Written by Laura Wakelam
24 Feb 2022

What Goes in a Pharmaceutical Waste Container?

Pharmaceutical waste is generally defined as an expired or unused/leftover medication, which can be classified as hazardous or non-hazardous depending on the specific chemical properties of the waste. As a result, disposal processes are determined by the potential of any drug to pose a risk to the environments when disposed of, as well as dangers to human health. 

The pharmaceutical waste stream does not only apply to prescription medicines. Over-the-counter medications are also included, as are any waste products that happen to be left over from their manufacturing or use. As such, pharmaceutical waste can also include sharps used to deliver medications, personal protective equipment (PPE) worn by a healthcare provider, or anything that has comes into contact with the pharmaceutical.  

Before you can even think of pharmaceutical waste disposal, it’s important to know where to find the laws. 


1 / Know the Laws

2 / What Goes into a Pharamceutical Container? 

3 / Hazardous Pharamaceutical Waste

4 / Storage, Tranportation, and Destruction

5 / The Bottom Line on Pharmaceutical Waste 

Know the laws 

A listing of hazardous substances recognised by Canada can be found at the Canada Occupational Health and Safety Regulations (see Part X – Hazardous Substances). The site also offers information regarding regulations and exemptions, in addition to aspects of storage, handling, and disposal of hazardous substances. 

General information regarding home use and disposal of pharmaceuticals in such scenarios can be found here.   

The Canadian Biosafety Handbook (Chapters 16-20) is also a valuable resource for guidance when it comes to waste management practices throughout the country. However, also note that every province, territory, and sometimes even municipal governmental agencies have their own guidelines. Of course, those guidelines must follow those of the federal government, but they are also often stricter. 

What goes into a pharmaceutical waste container? 

What exactly goes into a pharmaceutical waste container? Pharmaceutical waste containers are suitable for used, almost empty, unused, or expired medications and pharmaceuticals. Such examples can be found in pharmacies, hospital wards, medical facility treatment rooms, veterinary facilities, care homes, and so forth. However, regardless of location, pharmaceutical waste containers must be designed to contain drug-contaminated sharps and medications. 

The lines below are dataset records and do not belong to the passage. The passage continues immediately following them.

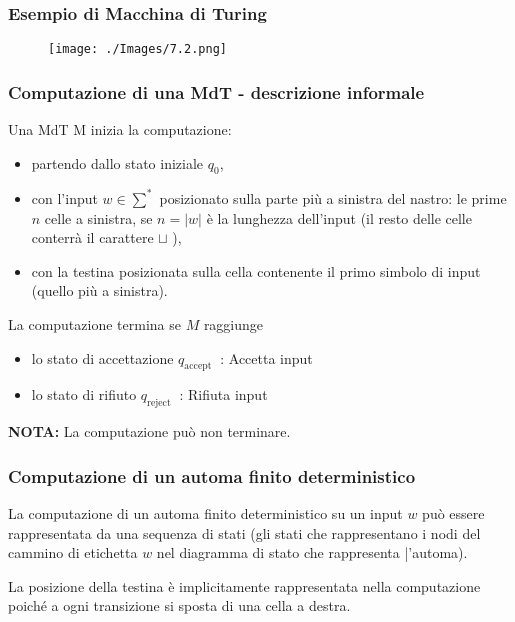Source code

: \subsubsection{Esempio di Macchina di Turing}

\begin{figure}[hbpt!]
    \centering
    \texttt{[image: ./Images/7.2.png]}
\end{figure}
\FloatBarrier

\subsubsection{Computazione di una MdT - descrizione informale}

Una MdT M inizia la computazione:
\begin{itemize}
    \item partendo dallo stato iniziale $q_{0}$,
    \item con l'input $w \in \sum^{*}$ posizionato sulla parte più a sinistra del nastro: le prime $n$ celle a sinistra, se $n=|w|$ è la lunghezza dell'input (il resto delle celle conterrà il carattere $\sqcup$ ),
    \item con la testina posizionata sulla cella contenente il primo simbolo di input (quello più a sinistra).
\end{itemize}
La computazione termina se $M$ raggiunge
\begin{itemize}
    \item lo stato di accettazione $q_{\text {accept }}$ : Accetta input
    \item lo stato di rifiuto $q_{\text {reject }}$ : Rifiuta input
\end{itemize}

\textbf{NOTA:} La computazione può non terminare.

\subsubsection{Computazione di un automa finito deterministico}

La computazione di un automa finito deterministico su un input $w$ può essere rappresentata da una sequenza di stati (gli stati che rappresentano i nodi del cammino di etichetta $w$ nel diagramma di stato che rappresenta |'automa).

La posizione della testina è implicitamente rappresentata nella computazione poiché a ogni transizione si sposta di una cella a destra.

Knowledge of municipal and provincial guidelines in regard to pharmaceutical waste containers is also important in the waste segregation process. For example, in Alberta, contaminated sharps waste is defined as a biomedical waste. However, waste that originates in households is excluded from such guidelines. Biomedical waste containers in Alberta must meet regulatory requirements and specifications, and have required labelling on those containers. 

Pay attention to the details. Federal rules plus provincial or territorial rules must both be followed. 

Throughout Canada, pharmaceutical waste containers are typically white with blue lids, although in the province of Alberta, such waste can also be contained within a red biomedical waste container

What about hazardous pharmaceutical waste?  

As mentioned, there are many pharmaceuticals that are considered hazardous and require disposal through the hazardous waste stream. Three classifications of hazardous medications are identified, and include: 

  • Antineoplastic drugs – toxic, cancer-fighting drugs that are most commonly used in cancer treatments but also have uses in the treatment of other conditions such as rheumatoid arthritis and psoriasis. 
  • Non-antineoplastic medications – though not specially cancer-fighting drugs, they are still hazardous medications because they can negatively affect or produce changes in the body. 
  • Non-antineoplastic yet still hazardous medications dangerous to reproduction, especially among couples desiring to conceive, or to women who are currently pregnant or breast-feeding. 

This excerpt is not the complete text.